The Supreme Court is known for saving its biggest rulings for last, and this term proved no exception. In two landmark 5-4 rulings, justices struck down the Defense of Marriage Act, which defined marriage as strictly between a man and a woman, and California's Proposition 8, which banned gay marriage in the state.
Bill Holston, director of the Human Rights Initiative of North Texas, was elated about the June 26 decisions.
"The door is now open for people who love each other and happen to be in a same sex relationship to live like any other loving, married couple," Bill Holston says.
"The door is now open for people who love each other and happen to be in a same sex relationship to live like any other loving, married couple." Holston said from his Dallas office. "It's a great day."
Holston is looking forward to the rulings having an impact on HRI clients who come from countries where same-sex marriage is legal.
"The federal statute is invalid, for no legitimate purpose overcomes the purpose and effect to disparage and injure those whom the State, by its marriage laws, sought to protect in personhood and dignity," the DOMA opinion reads.

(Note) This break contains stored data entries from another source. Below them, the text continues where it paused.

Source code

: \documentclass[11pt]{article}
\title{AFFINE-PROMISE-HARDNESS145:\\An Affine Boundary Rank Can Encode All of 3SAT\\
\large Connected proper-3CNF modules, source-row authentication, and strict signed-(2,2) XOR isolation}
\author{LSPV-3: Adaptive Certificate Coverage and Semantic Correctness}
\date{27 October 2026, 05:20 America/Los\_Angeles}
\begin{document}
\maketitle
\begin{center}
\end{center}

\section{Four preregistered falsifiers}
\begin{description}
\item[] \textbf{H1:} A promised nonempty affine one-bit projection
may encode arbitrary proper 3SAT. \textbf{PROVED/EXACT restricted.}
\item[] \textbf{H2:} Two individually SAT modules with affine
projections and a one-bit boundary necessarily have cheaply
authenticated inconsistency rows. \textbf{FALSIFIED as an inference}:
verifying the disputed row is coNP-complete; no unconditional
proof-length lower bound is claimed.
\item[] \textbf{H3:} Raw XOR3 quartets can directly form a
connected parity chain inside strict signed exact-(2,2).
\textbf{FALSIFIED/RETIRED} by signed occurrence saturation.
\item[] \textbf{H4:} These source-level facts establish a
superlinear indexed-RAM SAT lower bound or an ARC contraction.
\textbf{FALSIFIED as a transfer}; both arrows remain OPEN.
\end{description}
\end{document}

Chief Justice John Roberts delivered the opinion vacating Proposition 8.
"Because we find that petitioners do not have standing, we have no authority to decide this case on the merits, and neither did the Ninth Circuit," the Prop. 8 opinion reads.
The narrow decision upholds an initial California court ruling that the ban on gay marriage was unconstitutional. Dallas Mayor Mike Rawlings took to Twitter to proclaim his support. "Right body, highest court in U.S., made it clear that equality prevails. Congrats!" Rawlings wrote around 10 am.
But not everyone is happy about the news. Robert Jeffress, the outspoken pastor of First Baptist Church in Dallas, condemned the rulings.
"The high court bases its decisions on the shifting sands of public opinion rather than enduring legal and moral principles," Jeffress said in a statement, adding " If you start expanding the definition of marriage between one man and one woman, where do you stop?"
Gay marriage is still banned in Texas as well as the majority of states, but the DOMA decision demands that the federal government recognize gay marriages from states that have legalized it. That group, which numbers a dozen, now includes California. Same-sex married couples will be eligible to receive Social Security survivors' benefits, health insurance benefits and a host of privileges for immigration and tax purposes that have previously been reserved for heterosexual couples.